Detection of a fluorescent-labeled avidin-nucleic acid nanoassembly by confocal laser endomicroscopy in the microvasculature of chronically inflamed intestinal mucosa

, , , , , , , , , & show all
Pages 399-408 | Published online: 08 Jan 2015
 

Abstract

Inflammatory bowel diseases are chronic gastrointestinal pathologies causing great discomfort in both children and adults. The pathogenesis of inflammatory bowel diseases is not yet fully understood and their diagnosis and treatment are often challenging. Nanoparticle-based strategies have been tested in local drug delivery to the inflamed colon.
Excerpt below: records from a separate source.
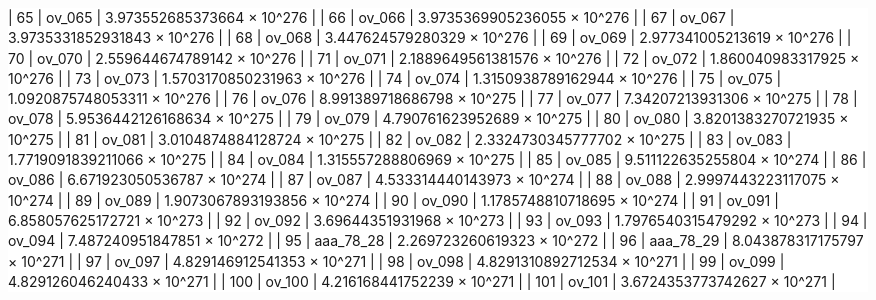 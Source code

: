 | 65 | ov_065 | 3.973552685373664 × 10^276 |
| 66 | ov_066 | 3.9735369905236055 × 10^276 |
| 67 | ov_067 | 3.9735331852931843 × 10^276 |
| 68 | ov_068 | 3.447624579280329 × 10^276 |
| 69 | ov_069 | 2.977341005213619 × 10^276 |
| 70 | ov_070 | 2.559644674789142 × 10^276 |
| 71 | ov_071 | 2.1889649561381576 × 10^276 |
| 72 | ov_072 | 1.860040983317925 × 10^276 |
| 73 | ov_073 | 1.5703170850231963 × 10^276 |
| 74 | ov_074 | 1.3150938789162944 × 10^276 |
| 75 | ov_075 | 1.0920875748053311 × 10^276 |
| 76 | ov_076 | 8.991389718686798 × 10^275 |
| 77 | ov_077 | 7.34207213931306 × 10^275 |
| 78 | ov_078 | 5.9536442126168634 × 10^275 |
| 79 | ov_079 | 4.790761623952689 × 10^275 |
| 80 | ov_080 | 3.8201383270721935 × 10^275 |
| 81 | ov_081 | 3.0104874884128724 × 10^275 |
| 82 | ov_082 | 2.3324730345777702 × 10^275 |
| 83 | ov_083 | 1.7719091839211066 × 10^275 |
| 84 | ov_084 | 1.315557288806969 × 10^275 |
| 85 | ov_085 | 9.511122635255804 × 10^274 |
| 86 | ov_086 | 6.671923050536787 × 10^274 |
| 87 | ov_087 | 4.533314440143973 × 10^274 |
| 88 | ov_088 | 2.9997443223117075 × 10^274 |
| 89 | ov_089 | 1.9073067893193856 × 10^274 |
| 90 | ov_090 | 1.1785748810718695 × 10^274 |
| 91 | ov_091 | 6.858057625172721 × 10^273 |
| 92 | ov_092 | 3.69644351931968 × 10^273 |
| 93 | ov_093 | 1.7976540315479292 × 10^273 |
| 94 | ov_094 | 7.487240951847851 × 10^272 |
| 95 | aaa_78_28 | 2.269723260619323 × 10^272 |
| 96 | aaa_78_29 | 8.043878317175797 × 10^271 |
| 97 | ov_097 | 4.829146912541353 × 10^271 |
| 98 | ov_098 | 4.8291310892712534 × 10^271 |
| 99 | ov_099 | 4.829126046240433 × 10^271 |
| 100 | ov_100 | 4.216168441752239 × 10^271 |
| 101 | ov_101 | 3.6724353773742627 × 10^271 |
Here, we have investigated the use of the novel avidin-nucleic acid nanoassembly (ANANAS) platform as a potential diagnostic carrier in an experimental model of inflammatory bowel diseases. Fluorescent- labeled ANANAS nanoparticles were administered to mice with chemically induced chronic inflammation of the large intestine. Localization of mucosal nanoparticles was assessed in vivo by dual-band confocal laser endomicroscopy. This technique enables characterization of the mucosal microvasculature and crypt architecture at subcellular resolution. Intravascular nanoparticle distribution was observed in the inflamed mucosa but not in healthy controls, demonstrating the utility of the combination of ANANAS and confocal laser endomicroscopy for highlighting intestinal inflammatory conditions. The specific localization of ANANAS in inflamed tissues supports the potential of this platform as a targeted carrier for bioactive moieties in the treatment of inflammatory bowel disease.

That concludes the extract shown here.